Au delà de la simple dénonciation d’une attitude sexiste, qui nous aurait réduit à une critique de comportements individuels, notre rage était dirigée contre le patriarcat : un système tacite de valeurs, de pratiques et de caractéristiques qui définissent de manière rigide ce que signifie être un homme ou une femme et établissent une hiérarchie irrévocable selon laquelle « la femme » sera toujours moins humaine que « l’homme ». La stabilité et la perpétuation de ce système de valeurs se réalise à travers une base matérielle où le pouvoir et les bénéfices sont – en général – détenus par et échangés entre les hommes. Mais cette base matérielle est bien gardée et régulée par l’appareil répressif d’État auquel appartient la police.

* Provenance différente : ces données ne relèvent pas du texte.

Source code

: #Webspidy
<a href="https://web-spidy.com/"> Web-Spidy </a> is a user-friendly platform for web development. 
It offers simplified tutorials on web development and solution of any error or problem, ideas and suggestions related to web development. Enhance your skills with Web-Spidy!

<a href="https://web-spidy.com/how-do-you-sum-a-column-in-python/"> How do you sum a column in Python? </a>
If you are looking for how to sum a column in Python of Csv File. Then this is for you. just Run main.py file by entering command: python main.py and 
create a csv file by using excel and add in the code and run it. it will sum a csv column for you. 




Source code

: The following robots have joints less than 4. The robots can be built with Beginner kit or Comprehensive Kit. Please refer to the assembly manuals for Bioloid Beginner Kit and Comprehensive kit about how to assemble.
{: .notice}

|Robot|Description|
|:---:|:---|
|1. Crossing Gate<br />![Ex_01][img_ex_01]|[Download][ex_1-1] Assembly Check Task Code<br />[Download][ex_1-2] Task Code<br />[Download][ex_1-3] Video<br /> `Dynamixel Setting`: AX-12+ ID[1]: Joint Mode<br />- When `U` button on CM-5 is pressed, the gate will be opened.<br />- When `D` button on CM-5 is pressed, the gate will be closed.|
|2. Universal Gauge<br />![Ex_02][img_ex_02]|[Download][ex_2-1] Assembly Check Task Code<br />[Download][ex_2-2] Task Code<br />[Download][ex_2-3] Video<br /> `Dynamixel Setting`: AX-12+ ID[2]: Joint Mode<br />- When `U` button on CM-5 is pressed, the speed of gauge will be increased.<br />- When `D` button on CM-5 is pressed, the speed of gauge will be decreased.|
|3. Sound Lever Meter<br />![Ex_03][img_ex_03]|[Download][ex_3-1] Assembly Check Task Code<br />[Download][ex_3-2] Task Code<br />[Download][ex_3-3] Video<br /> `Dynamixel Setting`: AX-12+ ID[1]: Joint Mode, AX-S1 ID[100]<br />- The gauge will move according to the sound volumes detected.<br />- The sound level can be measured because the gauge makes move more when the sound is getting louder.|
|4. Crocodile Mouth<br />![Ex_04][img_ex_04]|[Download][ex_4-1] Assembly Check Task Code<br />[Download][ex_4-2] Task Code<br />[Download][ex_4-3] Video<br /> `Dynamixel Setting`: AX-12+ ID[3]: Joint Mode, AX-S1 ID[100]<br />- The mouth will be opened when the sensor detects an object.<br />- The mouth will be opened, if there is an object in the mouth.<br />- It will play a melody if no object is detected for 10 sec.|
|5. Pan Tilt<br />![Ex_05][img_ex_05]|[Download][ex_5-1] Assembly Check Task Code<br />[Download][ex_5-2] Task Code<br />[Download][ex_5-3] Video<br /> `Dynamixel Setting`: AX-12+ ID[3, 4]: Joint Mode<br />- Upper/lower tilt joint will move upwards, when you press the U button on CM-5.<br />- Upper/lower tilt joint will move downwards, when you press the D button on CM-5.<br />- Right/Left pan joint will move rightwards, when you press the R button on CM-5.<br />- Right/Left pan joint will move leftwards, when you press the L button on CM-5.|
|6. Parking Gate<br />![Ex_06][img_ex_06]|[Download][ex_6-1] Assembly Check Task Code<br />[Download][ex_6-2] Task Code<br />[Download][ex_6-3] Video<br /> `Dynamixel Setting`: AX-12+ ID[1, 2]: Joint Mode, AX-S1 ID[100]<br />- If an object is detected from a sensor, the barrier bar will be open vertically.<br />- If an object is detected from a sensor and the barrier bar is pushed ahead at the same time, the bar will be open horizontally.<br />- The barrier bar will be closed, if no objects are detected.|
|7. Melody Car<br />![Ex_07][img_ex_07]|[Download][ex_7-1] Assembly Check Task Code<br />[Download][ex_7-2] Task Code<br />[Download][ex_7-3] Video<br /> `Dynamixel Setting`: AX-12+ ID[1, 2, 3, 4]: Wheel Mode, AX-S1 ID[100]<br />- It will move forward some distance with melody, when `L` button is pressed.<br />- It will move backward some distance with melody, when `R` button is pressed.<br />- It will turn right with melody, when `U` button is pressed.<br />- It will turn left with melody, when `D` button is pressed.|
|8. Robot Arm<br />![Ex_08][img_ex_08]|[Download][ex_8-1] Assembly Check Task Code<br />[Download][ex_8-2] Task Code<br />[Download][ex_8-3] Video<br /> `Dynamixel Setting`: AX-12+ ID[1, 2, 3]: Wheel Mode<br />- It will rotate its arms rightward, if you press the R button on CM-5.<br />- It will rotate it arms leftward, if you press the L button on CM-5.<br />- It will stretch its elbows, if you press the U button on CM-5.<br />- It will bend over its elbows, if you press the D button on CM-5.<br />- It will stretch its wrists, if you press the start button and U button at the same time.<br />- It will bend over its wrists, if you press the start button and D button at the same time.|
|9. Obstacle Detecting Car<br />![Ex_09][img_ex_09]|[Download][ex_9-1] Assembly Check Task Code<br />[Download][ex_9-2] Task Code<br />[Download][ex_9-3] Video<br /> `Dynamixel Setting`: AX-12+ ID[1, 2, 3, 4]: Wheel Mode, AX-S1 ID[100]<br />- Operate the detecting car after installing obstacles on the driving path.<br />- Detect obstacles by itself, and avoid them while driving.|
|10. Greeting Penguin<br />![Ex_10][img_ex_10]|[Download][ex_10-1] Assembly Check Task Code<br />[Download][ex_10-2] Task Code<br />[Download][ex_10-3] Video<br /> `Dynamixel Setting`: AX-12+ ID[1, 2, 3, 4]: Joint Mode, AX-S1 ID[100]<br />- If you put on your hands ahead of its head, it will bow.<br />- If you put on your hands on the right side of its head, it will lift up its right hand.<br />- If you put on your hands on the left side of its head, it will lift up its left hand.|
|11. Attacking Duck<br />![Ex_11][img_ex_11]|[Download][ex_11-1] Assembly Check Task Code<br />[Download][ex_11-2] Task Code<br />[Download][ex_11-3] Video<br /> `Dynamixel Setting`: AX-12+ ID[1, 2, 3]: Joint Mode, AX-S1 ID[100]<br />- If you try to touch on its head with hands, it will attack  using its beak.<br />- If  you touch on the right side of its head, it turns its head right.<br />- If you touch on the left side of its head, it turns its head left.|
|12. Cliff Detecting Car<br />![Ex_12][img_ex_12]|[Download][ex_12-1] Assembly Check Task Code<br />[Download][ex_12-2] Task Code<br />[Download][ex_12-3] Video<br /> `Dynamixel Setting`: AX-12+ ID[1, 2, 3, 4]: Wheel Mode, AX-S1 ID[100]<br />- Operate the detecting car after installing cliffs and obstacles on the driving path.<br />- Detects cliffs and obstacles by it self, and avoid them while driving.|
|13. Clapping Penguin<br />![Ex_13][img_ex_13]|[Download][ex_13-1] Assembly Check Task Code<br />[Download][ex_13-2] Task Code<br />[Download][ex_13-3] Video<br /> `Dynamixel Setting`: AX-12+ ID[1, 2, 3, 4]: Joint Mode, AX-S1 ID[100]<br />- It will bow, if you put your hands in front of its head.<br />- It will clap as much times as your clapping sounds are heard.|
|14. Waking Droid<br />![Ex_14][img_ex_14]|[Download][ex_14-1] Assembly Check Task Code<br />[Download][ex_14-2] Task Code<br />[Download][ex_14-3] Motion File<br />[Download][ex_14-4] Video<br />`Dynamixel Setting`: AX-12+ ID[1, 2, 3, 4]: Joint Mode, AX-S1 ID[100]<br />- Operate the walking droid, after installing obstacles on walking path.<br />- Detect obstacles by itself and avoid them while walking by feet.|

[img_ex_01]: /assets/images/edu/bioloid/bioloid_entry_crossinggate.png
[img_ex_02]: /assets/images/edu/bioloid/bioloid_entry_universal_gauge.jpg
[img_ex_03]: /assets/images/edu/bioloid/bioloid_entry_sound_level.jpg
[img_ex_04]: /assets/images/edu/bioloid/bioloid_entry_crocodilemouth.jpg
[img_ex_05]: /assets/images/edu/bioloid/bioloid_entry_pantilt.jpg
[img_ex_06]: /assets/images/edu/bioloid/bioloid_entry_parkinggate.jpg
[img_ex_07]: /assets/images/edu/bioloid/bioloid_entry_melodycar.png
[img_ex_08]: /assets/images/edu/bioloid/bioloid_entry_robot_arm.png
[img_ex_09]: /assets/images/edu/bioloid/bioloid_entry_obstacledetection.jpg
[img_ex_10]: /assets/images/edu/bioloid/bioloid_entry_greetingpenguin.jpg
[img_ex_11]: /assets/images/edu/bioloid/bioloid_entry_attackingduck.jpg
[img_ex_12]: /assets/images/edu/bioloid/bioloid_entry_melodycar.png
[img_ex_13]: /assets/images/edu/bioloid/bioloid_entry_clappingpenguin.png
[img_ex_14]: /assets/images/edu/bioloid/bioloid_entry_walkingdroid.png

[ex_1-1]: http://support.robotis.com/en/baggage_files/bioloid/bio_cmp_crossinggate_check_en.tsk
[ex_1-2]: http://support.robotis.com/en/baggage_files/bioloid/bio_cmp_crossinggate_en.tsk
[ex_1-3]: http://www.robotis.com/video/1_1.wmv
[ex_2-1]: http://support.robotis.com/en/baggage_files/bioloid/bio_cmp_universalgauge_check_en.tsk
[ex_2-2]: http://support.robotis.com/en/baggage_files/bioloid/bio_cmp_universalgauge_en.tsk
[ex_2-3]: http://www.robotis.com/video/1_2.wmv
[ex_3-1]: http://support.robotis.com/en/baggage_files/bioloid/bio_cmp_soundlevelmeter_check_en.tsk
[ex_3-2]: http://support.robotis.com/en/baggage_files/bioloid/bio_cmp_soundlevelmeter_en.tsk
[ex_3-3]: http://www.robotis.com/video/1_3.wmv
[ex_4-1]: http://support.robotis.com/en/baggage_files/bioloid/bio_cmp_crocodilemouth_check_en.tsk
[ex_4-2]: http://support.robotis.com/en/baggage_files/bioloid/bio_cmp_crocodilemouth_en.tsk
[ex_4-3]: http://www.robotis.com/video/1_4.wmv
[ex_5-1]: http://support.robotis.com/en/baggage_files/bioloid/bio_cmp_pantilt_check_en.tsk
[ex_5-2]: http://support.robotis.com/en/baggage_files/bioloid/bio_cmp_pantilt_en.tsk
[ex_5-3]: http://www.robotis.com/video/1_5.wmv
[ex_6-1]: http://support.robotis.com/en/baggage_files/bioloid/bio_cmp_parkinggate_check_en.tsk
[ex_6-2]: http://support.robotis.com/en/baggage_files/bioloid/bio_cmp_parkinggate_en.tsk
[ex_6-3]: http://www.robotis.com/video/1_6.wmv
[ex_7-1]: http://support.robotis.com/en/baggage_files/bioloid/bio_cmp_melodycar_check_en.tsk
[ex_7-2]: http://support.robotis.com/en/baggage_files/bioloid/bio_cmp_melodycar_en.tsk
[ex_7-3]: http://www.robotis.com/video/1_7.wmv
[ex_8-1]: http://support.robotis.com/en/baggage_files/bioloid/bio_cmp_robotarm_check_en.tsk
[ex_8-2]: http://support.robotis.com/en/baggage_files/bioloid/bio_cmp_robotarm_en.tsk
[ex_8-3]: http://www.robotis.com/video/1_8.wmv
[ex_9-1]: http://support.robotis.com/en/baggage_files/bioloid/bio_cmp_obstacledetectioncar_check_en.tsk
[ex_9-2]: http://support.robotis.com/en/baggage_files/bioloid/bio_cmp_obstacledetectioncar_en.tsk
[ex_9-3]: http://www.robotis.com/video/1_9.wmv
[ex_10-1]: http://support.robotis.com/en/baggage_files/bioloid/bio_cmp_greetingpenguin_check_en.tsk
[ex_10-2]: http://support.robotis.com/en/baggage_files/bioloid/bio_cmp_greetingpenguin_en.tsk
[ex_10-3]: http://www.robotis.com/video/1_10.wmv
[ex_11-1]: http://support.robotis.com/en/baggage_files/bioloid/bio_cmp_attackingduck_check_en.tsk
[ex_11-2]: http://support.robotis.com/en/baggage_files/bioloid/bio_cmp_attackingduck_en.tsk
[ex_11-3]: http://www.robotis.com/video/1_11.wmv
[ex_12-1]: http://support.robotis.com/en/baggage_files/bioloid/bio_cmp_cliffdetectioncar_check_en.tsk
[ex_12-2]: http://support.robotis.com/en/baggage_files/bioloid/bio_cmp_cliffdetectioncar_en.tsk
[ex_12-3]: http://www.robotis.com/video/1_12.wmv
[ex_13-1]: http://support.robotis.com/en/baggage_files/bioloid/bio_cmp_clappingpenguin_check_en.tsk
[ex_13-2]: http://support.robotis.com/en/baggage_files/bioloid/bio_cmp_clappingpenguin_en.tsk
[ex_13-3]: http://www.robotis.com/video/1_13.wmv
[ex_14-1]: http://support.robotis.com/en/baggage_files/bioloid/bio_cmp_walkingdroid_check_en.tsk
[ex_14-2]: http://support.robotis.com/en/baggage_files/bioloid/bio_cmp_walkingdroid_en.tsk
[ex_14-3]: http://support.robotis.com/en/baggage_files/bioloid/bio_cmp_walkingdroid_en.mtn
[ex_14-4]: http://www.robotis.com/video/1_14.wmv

Je vous propose ici qu’au lieu de revendiquer le renforcement des formes de surveillance ou l’allongement des peines et d’accorder ainsi toujours plus de pouvoir à ces institutions, nous explorions la perspective d’une critique féministe radicale et anti-répressive face à l’État.
1. La représentation de Dincă comme une monstruosité locale ne nous aide en rien. Les médias nous ont dressé le portrait d’un sadique inhumain, d’une exception à la règle de l’homme ordinaire. Mais cette représentation par l’exception nous mène à un aveuglement sur le caractère structurel du problème, depuis les risques que prennent les filles et les femmes quand elles font du stop jusqu’aux disparitions de tant de femmes et de filles de Roumanie. Dincă, avant de devenir le « monstre de Caracal », avait déjà agressé sa femme, rejoignant ainsi les statistiques selon lesquelles 81 % des agressions de genre se déroulent à la maison. Plus nous regardons ce cas comme « spécial », plus nous nous éloignons d’une approche qui mette en perspective le fait que vivre au jour le jour en devant réfléchir à chacun de nos faits et gestes soit déjà la norme pour les femmes. Cette représentation par l’exception nous amène aussi à construire une distinction entre le monde rural et l’urbain : le monde rural devenant ce lieu déshumanisé dans lequel se déroulent des atrocités quand la ville est cet espace civilisé où l’autorité centrale garde le contrôle et peut rétablir l’ordre. Peuplé de personnages violents et abjects, le monde rural est ainsi le lieu de toutes les horreurs et ses habitant.es sont implicitement déshumanisé.es.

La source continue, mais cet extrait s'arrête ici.